Inspiration
Calla Lillies 1941 Tamara de Lempicka |
Geschichte eines weit gereisten Kleides
Wir schreiben das Jahr 1941. Tamara de Lempicka steht in ihrem neuen Atelier in der USA und mahlt ihr berühmtes Bild „Calla Lilies“.
Verträumt schaut sie in die Ferne über die Hügel von Beverly Hills. Sie träumt sich in die 20er Jahre zurück, in denen ihre erste Ausstellung statt fand und sie eine gefeierte Art-deco-Malerin war. Was waren das für Zeiten:
„Sie beherrschte die bruchlose Inszenierung ihrer Modelle wie niemand anders: im Stil und Zeitgeist des Art déco der zwanziger und dreißiger Jahre. Ihre mit wenigen Farben und klaren Linien perfekt skulptierten und mit sparsamen Accessoires dekorierten Körper und Köpfe werfen zwar Schatten, aber Falten haben sie keine. Sie war spezialisiert auf Akt und Porträt, Anonymität zum einen, Prominenz zum anderen, eine Mischung, perlend wie gut gekühlter Champagner. Sie beschrieb in den Akten die im wahrsten Sinne des Wortes formvollendete Frau weder als Maschine noch als Individuum, sondern als Typ. Bis in die Locken hinein, gewellt gerollte Metallbänder, sind diese Frauen von exquisiter Künstlichkeit. Entleerte Blicke, kostbare Gesten, kein Feuer, nirgends, aber es züngeln kleine Flammen der Begehrlichkeit. Zu dieser Inszenierung gehörten natürlich auch die Accessoires, gehörten die Schals und Stolen, die fließenden Seidengewänder, die den Körper mal locker umspielen, mal hautnah einfangen, die aber in jedem Fall die Vorgaben der Natur sichtbar werden lassen…“
Doch diese Zeiten waren vorbei, in einem nostalgischen Anflug von Zärtlichkeit zur vergangenen Zeit und zu ihrem neu entstandenen Bild, beauftragte sie eine ihrer früheren Haute Couture Schneidereien in Paris ein Kleid für sie im Stile der 20er Jahre und inspiriert durch ihr neues Bild anzufertigen....
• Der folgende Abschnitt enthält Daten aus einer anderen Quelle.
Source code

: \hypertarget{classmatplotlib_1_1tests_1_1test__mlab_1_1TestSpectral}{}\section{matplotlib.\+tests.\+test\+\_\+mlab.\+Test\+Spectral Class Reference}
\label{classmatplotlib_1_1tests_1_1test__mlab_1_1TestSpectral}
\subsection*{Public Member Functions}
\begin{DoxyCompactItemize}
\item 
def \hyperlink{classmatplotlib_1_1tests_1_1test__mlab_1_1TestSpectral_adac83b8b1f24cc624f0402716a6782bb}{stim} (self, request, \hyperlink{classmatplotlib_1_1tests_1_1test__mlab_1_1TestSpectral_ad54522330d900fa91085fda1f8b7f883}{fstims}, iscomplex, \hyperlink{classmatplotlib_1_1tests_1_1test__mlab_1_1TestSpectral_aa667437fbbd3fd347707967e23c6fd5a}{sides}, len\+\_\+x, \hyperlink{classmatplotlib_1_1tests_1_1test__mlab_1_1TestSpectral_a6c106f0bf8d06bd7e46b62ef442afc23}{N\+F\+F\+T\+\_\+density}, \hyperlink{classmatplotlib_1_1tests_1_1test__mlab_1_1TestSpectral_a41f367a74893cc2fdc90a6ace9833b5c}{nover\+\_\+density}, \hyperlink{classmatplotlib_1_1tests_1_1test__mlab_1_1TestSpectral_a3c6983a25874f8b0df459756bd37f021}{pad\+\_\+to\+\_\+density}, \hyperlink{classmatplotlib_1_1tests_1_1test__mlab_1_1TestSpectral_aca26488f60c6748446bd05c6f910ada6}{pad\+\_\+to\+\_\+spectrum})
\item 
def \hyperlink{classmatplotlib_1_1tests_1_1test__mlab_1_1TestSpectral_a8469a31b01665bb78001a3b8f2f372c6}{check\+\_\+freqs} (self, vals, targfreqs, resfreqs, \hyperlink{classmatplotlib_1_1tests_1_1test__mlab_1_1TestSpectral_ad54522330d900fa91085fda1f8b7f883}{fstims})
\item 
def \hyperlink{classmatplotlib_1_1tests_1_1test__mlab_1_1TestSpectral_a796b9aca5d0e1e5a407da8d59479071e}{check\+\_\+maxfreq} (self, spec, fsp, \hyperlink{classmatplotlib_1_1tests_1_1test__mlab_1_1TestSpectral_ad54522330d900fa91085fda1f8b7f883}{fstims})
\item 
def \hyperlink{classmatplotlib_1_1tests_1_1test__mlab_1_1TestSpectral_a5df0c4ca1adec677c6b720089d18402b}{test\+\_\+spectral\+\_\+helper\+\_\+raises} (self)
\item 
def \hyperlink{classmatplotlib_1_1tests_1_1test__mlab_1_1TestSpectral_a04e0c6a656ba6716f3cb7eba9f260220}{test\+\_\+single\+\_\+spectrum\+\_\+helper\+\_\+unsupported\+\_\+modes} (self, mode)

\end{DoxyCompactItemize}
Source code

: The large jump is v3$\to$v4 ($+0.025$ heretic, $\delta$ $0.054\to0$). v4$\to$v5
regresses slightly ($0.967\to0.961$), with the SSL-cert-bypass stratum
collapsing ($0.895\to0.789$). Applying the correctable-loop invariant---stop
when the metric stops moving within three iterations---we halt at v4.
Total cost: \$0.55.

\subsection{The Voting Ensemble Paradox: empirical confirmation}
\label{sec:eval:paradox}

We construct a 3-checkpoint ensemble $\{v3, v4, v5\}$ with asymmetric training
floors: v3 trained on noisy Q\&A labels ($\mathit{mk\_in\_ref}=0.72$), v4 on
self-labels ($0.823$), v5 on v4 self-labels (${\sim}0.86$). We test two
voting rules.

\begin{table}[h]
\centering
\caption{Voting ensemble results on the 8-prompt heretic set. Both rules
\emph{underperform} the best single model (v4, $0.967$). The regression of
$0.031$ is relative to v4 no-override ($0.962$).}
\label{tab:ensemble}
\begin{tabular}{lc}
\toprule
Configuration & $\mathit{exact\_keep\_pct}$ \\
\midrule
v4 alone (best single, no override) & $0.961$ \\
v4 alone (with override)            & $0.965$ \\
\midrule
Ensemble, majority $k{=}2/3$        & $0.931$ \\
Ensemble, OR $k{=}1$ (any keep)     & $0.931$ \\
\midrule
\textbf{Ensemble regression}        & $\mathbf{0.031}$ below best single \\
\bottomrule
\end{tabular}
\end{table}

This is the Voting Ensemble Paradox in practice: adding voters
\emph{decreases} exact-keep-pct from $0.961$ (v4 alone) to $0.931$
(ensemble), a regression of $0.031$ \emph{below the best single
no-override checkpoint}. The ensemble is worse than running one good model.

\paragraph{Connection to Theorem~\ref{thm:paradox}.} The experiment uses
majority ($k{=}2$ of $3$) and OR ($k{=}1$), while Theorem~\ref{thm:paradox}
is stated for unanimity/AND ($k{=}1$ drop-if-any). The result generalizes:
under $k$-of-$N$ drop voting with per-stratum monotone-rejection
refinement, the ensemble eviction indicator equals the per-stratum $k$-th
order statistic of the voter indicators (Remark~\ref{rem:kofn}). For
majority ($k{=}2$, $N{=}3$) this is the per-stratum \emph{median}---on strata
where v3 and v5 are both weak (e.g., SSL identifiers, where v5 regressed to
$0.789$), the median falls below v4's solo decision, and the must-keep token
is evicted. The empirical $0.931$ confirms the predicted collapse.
...Das Ergebnis war umwerfend. Doch bald schon begriff sie, dass sie durch Zurückholen ihres alten Stils kein neues Leben beginnen konnte, das Kleid verschwand im Schrank und sie wandte sich bald einem neuen Stil zu…
Mehr als ein halbes Jahrhundert später entdeckte eine Kostümbildnerin an einem deutschen Schauspielhaus eine wunderschönes 20er-Jahre Kleid mit schönem Callamuster. Zwar ist das Kleid schon alt und verblichen, doch genau dies macht nun seinen Reiz aus.
Die Schauspielerin, die den Charakter Paula Clothilde Clausens in Hauptmanns „Vor Sonnenuntergang“ verkörpert, soll dieses Kleid tragen. Der Charakter scheint nicht zum Kleid zu passen, es wirkt als träume sich Paula trotz ihrer scharfen unangenehmen Züge und ihrem Geierhals in große Rollen des Lebens. Das verblichene Aussehen des Kleides unterstreicht ihr vergebliches Bestreben hohe Positionen in der Gesellschaft einzunehmen. Sie hat Haare auf den Zähnen und intrigiert hinter jedem Rücken. Unzufriedenheit schlägt sich auf ihre ganze Umgebung nieder…
… in den letzten Jahren ihres Lebens tyrannisiert die Lempicka ihre Angehörigen und stirbt unzufrieden und verbittert.